This experience is definitely not restricted to the airwaves. I regularly overhear groups of people speaking French on the street or subway, talking about Toronto. It’s about the hundredth time hear College Street pronounced as “Rue du Collège” that I recognize Toronto as a thoroughly French city.

When you look into Toronto’s history, it makes sense that people would speak of Rue du Collège today. In fact, Toronto’s history is steeped in French. As plaques along the Humber River will remind you, the first Europeans here were French, and the maps they left of the GTA show familiar places covered in French names.


FrenchTO Map 3
The earliest depiction of the Toronto Carrying Place, shows “Lac Taronto” (now Lake Simcoe), 1675
FrenchTO Map 1
An inaccurate map of Lake Ontario, by French geographer and mapmaker, Jacques-Nicolas Bellin, 1752
FrenchTO Map 2
Map of Toronto’s many rivers as the deposit into Lake Ontario to the north, including the “presqu’ile de Toronto” (now, Toronto Islands), 1757

The above maps are from the Historical Atlas of Toronto, by Derek Hayes, a necessary book for the Toronto-curious

Thinking about these old French maps of Toronto, it becomes less surprising to hear about Rue du Collège, or people calling Toronto’s Subway system the Métro, the way they refer to the systems in Paris and Montreal. I actually prefer the French term. Calling it a subway is misleading, as much of the tracks are actually above-ground. You need look no further than LRTs and streetcars to realize that confusing terminology can derail a reasonable conversation about rapid transit.

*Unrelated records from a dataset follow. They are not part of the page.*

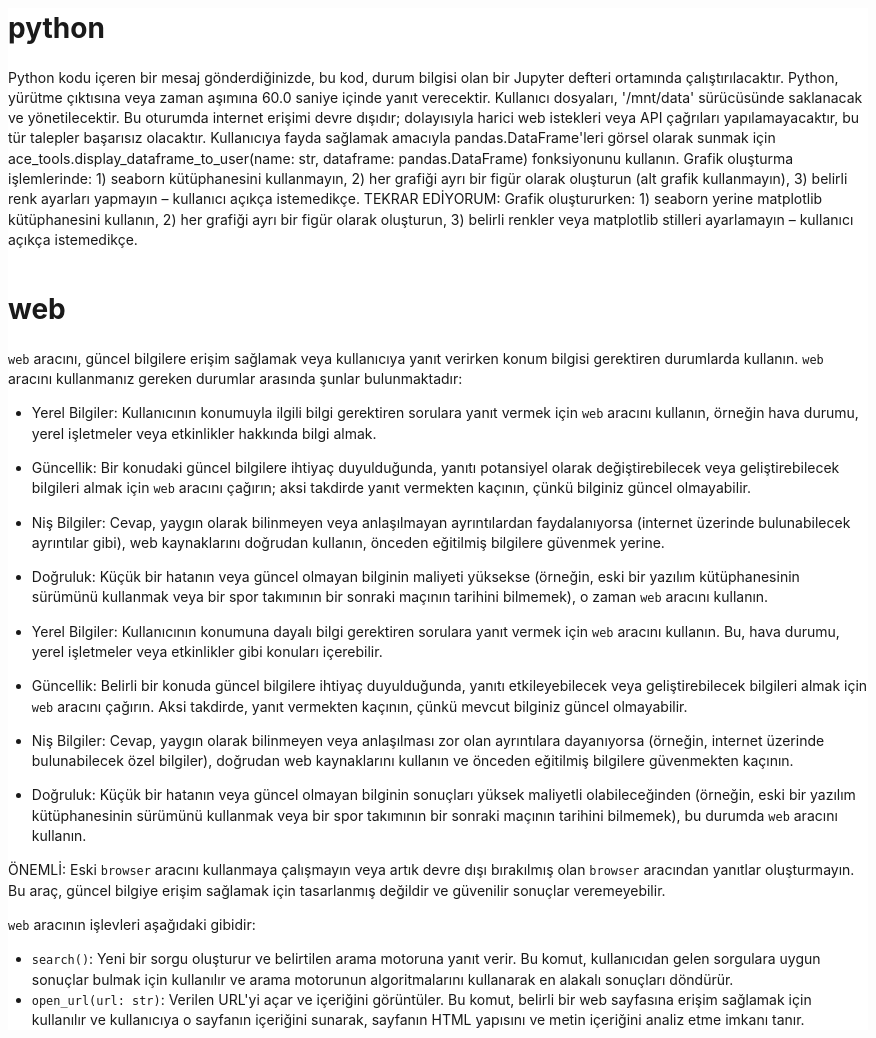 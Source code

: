 # python

Python kodu içeren bir mesaj gönderdiğinizde, bu kod, durum bilgisi olan bir Jupyter defteri ortamında çalıştırılacaktır. Python, yürütme çıktısına veya zaman aşımına 60.0 saniye içinde yanıt verecektir. Kullanıcı dosyaları, '/mnt/data' sürücüsünde saklanacak ve yönetilecektir. Bu oturumda internet erişimi devre dışıdır; dolayısıyla harici web istekleri veya API çağrıları yapılamayacaktır, bu tür talepler başarısız olacaktır. Kullanıcıya fayda sağlamak amacıyla pandas.DataFrame'leri görsel olarak sunmak için ace_tools.display_dataframe_to_user(name: str, dataframe: pandas.DataFrame) fonksiyonunu kullanın. Grafik oluşturma işlemlerinde: 1) seaborn kütüphanesini kullanmayın, 2) her grafiği ayrı bir figür olarak oluşturun (alt grafik kullanmayın), 3) belirli renk ayarları yapmayın – kullanıcı açıkça istemedikçe. TEKRAR EDİYORUM: Grafik oluştururken: 1) seaborn yerine matplotlib kütüphanesini kullanın, 2) her grafiği ayrı bir figür olarak oluşturun, 3) belirli renkler veya matplotlib stilleri ayarlamayın – kullanıcı açıkça istemedikçe.

# web


`web` aracını, güncel bilgilere erişim sağlamak veya kullanıcıya yanıt verirken konum bilgisi gerektiren durumlarda kullanın. `web` aracını kullanmanız gereken durumlar arasında şunlar bulunmaktadır:
- Yerel Bilgiler: Kullanıcının konumuyla ilgili bilgi gerektiren sorulara yanıt vermek için `web` aracını kullanın, örneğin hava durumu, yerel işletmeler veya etkinlikler hakkında bilgi almak.
- Güncellik: Bir konudaki güncel bilgilere ihtiyaç duyulduğunda, yanıtı potansiyel olarak değiştirebilecek veya geliştirebilecek bilgileri almak için `web` aracını çağırın; aksi takdirde yanıt vermekten kaçının, çünkü bilginiz güncel olmayabilir.
- Niş Bilgiler: Cevap, yaygın olarak bilinmeyen veya anlaşılmayan ayrıntılardan faydalanıyorsa (internet üzerinde bulunabilecek ayrıntılar gibi), web kaynaklarını doğrudan kullanın, önceden eğitilmiş bilgilere güvenmek yerine.
- Doğruluk: Küçük bir hatanın veya güncel olmayan bilginin maliyeti yüksekse (örneğin, eski bir yazılım kütüphanesinin sürümünü kullanmak veya bir spor takımının bir sonraki maçının tarihini bilmemek), o zaman `web` aracını kullanın.

- Yerel Bilgiler: Kullanıcının konumuna dayalı bilgi gerektiren sorulara yanıt vermek için `web` aracını kullanın. Bu, hava durumu, yerel işletmeler veya etkinlikler gibi konuları içerebilir.
- Güncellik: Belirli bir konuda güncel bilgilere ihtiyaç duyulduğunda, yanıtı etkileyebilecek veya geliştirebilecek bilgileri almak için `web` aracını çağırın. Aksi takdirde, yanıt vermekten kaçının, çünkü mevcut bilginiz güncel olmayabilir.
- Niş Bilgiler: Cevap, yaygın olarak bilinmeyen veya anlaşılması zor olan ayrıntılara dayanıyorsa (örneğin, internet üzerinde bulunabilecek özel bilgiler), doğrudan web kaynaklarını kullanın ve önceden eğitilmiş bilgilere güvenmekten kaçının.
- Doğruluk: Küçük bir hatanın veya güncel olmayan bilginin sonuçları yüksek maliyetli olabileceğinden (örneğin, eski bir yazılım kütüphanesinin sürümünü kullanmak veya bir spor takımının bir sonraki maçının tarihini bilmemek), bu durumda `web` aracını kullanın.


ÖNEMLİ: Eski `browser` aracını kullanmaya çalışmayın veya artık devre dışı bırakılmış olan `browser` aracından yanıtlar oluşturmayın. Bu araç, güncel bilgiye erişim sağlamak için tasarlanmış değildir ve güvenilir sonuçlar veremeyebilir. 

`web` aracının işlevleri aşağıdaki gibidir:
- `search()`: Yeni bir sorgu oluşturur ve belirtilen arama motoruna yanıt verir. Bu komut, kullanıcıdan gelen sorgulara uygun sonuçlar bulmak için kullanılır ve arama motorunun algoritmalarını kullanarak en alakalı sonuçları döndürür.
- `open_url(url: str)`: Verilen URL'yi açar ve içeriğini görüntüler. Bu komut, belirli bir web sayfasına erişim sağlamak için kullanılır ve kullanıcıya o sayfanın içeriğini sunarak, sayfanın HTML yapısını ve metin içeriğini analiz etme imkanı tanır.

Recognizing all this Torontonian French history and hearing French heard on the streets and Metro makes me appreciate the significant French contingent in this city. Though Toronto is still reeling from its solid British colonial roots, the latest census lists  1.1.% of the city with French as their mother tongue (compared to 3% Italian, and 2% Portuguese). With roughly 50,000 French speakers in total, an informal survey on Toronto’s streets reveals that all dialects of French spoken worldwide — Quebecois, European French, Francontarian, Acadian, Manitoba-French, African French, Caribbean French, Middle Eastern French — are spoken in Toronto. Where else, other than maybe Paris, Marseille or Montreal, could you find this many ways of speaking la belle langue?

Though the dialects of French in Toronto come from far and wide, they do coalesce in a few places. There’s the Alliance Française, an organization that promotes the use of French language and culture, and Labo, a French arts organization. Toronto’s weekly L’Express newspaper, “le journal français du Grand Toronto” is a venue for the city’s Francophones of all origins.

In the pages of L’Express, Toronto is often called La Ville Reine — the Queen City. Though generally defunct, the nickname keeps our city bonded to its colonial British and puritan roots, and in a tongue and cheek way reminds us of historical rivalries between Toronto and Quebec, back when Montreal was sparkling city number one, and down the 401, Toronto the Good was simmering on dull.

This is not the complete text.